* [WHAT IS NEEDED]
Transcribe word for word the lines below from the line with "2. from a command" through the line with "URL --> Blank", ends included.

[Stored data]
^^^^^^^^
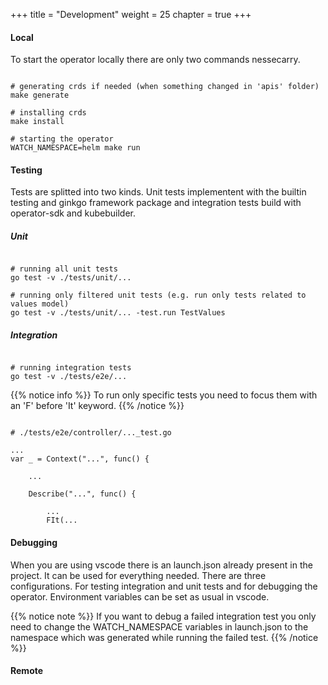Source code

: +++
title = "Development"
weight = 25
chapter = true
+++

#### Local

To start the operator locally there are only two commands nessecarry.

```

# generating crds if needed (when something changed in 'apis' folder)
make generate

# installing crds
make install

# starting the operator
WATCH_NAMESPACE=helm make run

```

#### Testing

Tests are splitted into two kinds. Unit tests implementent with the builtin testing and ginkgo framework package and integration tests build with operator-sdk and kubebuilder.

##### Unit

```

# running all unit tests
go test -v ./tests/unit/... 

# running only filtered unit tests (e.g. run only tests related to values model)
go test -v ./tests/unit/... -test.run TestValues

```

##### Integration

```

# running integration tests
go test -v ./tests/e2e/...

```

{{% notice info %}}
To run only specific tests you need to focus them with an 'F' before 'It' keyword.
{{% /notice %}}

```

# ./tests/e2e/controller/..._test.go

...
var _ = Context("...", func() {

    ...

	Describe("...", func() {

        ...
		FIt(...

```

#### Debugging

When you are using vscode there is an launch.json already present in the project. It can be used for everything needed. There are three configurations. For testing integration and unit tests and for debugging the operator. Environment variables can be set as usual in vscode.

{{% notice note %}}
If you want to debug a failed integration test you only need to change the WATCH_NAMESPACE variables in launch.json to the namespace which was generated while running the failed test.
{{% /notice %}}

#### Remote

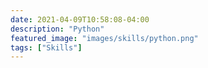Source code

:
 ```yaml
---
date: 2021-04-09T10:58:08-04:00
description: "Python"
featured_image: "images/skills/python.png"
tags: ["Skills"]
---
```


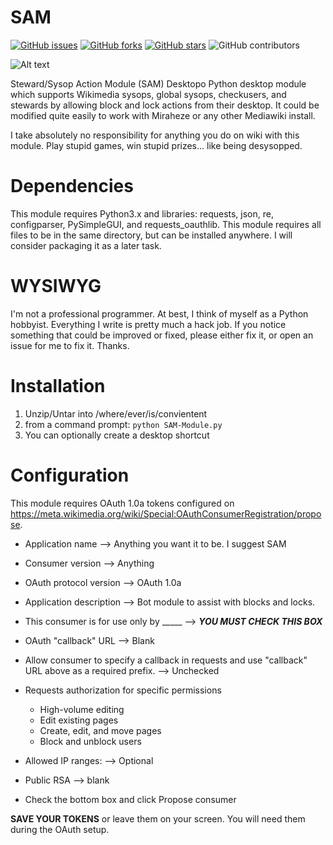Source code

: # SAM

[![GitHub issues](https://img.shields.io/github/issues/Operator873/SAM-for-desktop)](https://github.com/Operator873/SAM/issues)
[![GitHub forks](https://img.shields.io/github/forks/Operator873/SAM-for-desktop)](https://github.com/Operator873/SAM/network)
[![GitHub stars](https://img.shields.io/github/stars/Operator873/SAM-for-desktop)](https://github.com/Operator873/SAM/stargazers)
![GitHub contributors](https://img.shields.io/github/contributors/Operator873/SAM-for-desktop)

![Alt text](https://873gear.com/SAM.png "SAM")

Steward/Sysop Action Module (SAM) Desktopo Python desktop module which supports Wikimedia sysops, global sysops, checkusers, and stewards by allowing block and lock actions from their desktop. It could be modified quite easily to work with Miraheze or any other Mediawiki install.

I take absolutely no responsibility for anything you do on wiki with this module. Play stupid games, win stupid prizes... like being desysopped. 

# Dependencies

This module requires Python3.x and libraries: requests, json, re, configparser, PySimpleGUI, and requests_oauthlib. This module requires all files to be in the same directory, but can be installed anywhere. I will consider packaging it as a later task.

# WYSIWYG

I'm not a professional programmer. At best, I think of myself as a Python hobbyist. Everything I write is pretty much a hack job. If you notice something that could be improved or fixed, please either fix it, or open an issue for me to fix it. Thanks.

# Installation

1. Unzip/Untar into /where/ever/is/convientent
2. from a command prompt: ```python SAM-Module.py```
3. You can optionally create a desktop shortcut

# Configuration

This module requires OAuth 1.0a tokens configured on https://meta.wikimedia.org/wiki/Special:OAuthConsumerRegistration/propose.

* Application name --> Anything you want it to be. I suggest SAM
* Consumer version --> Anything
* OAuth protocol version --> OAuth 1.0a
* Application description --> Bot module to assist with blocks and locks.
* This consumer is for use only by _____ --> ***YOU MUST CHECK THIS BOX***
* OAuth "callback" URL --> Blank
* Allow consumer to specify a callback in requests and use "callback" URL above as a required prefix. --> Unchecked
* Requests authorization for specific permissions
  * High-volume editing
  * Edit existing pages
  * Create, edit, and move pages
  * Block and unblock users
 
* Allowed IP ranges: --> Optional
* Public RSA --> blank
* Check the bottom box and click Propose consumer

**SAVE YOUR TOKENS** or leave them on your screen. You will need them during the OAuth setup.

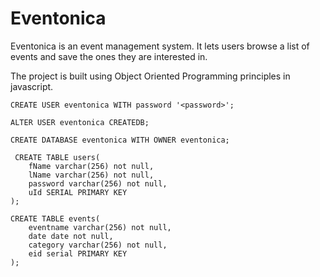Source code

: # Eventonica
Eventonica is an event management system. It lets users browse a list of events and save the ones they are interested in. 

The project is built using Object Oriented Programming principles in javascript.

```
CREATE USER eventonica WITH password '<password>';
```

```
ALTER USER eventonica CREATEDB;
```

```
CREATE DATABASE eventonica WITH OWNER eventonica;
```

```
 CREATE TABLE users(
    fName varchar(256) not null,
    lName varchar(256) not null,
    password varchar(256) not null,
    uId SERIAL PRIMARY KEY
);
```

```
CREATE TABLE events(
    eventname varchar(256) not null,
    date date not null,
    category varchar(256) not null,
    eid serial PRIMARY KEY
);
```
^^^^^^^^
* [TASK SOLUTION]
2. from a command prompt: ```python SAM-Module.py```
3. You can optionally create a desktop shortcut

# Configuration

This module requires OAuth 1.0a tokens configured on https://meta.wikimedia.org/wiki/Special:OAuthConsumerRegistration/propose.

* Application name --> Anything you want it to be. I suggest SAM
* Consumer version --> Anything
* OAuth protocol version --> OAuth 1.0a
* Application description --> Bot module to assist with blocks and locks.
* This consumer is for use only by _____ --> ***YOU MUST CHECK THIS BOX***
* OAuth "callback" URL --> Blank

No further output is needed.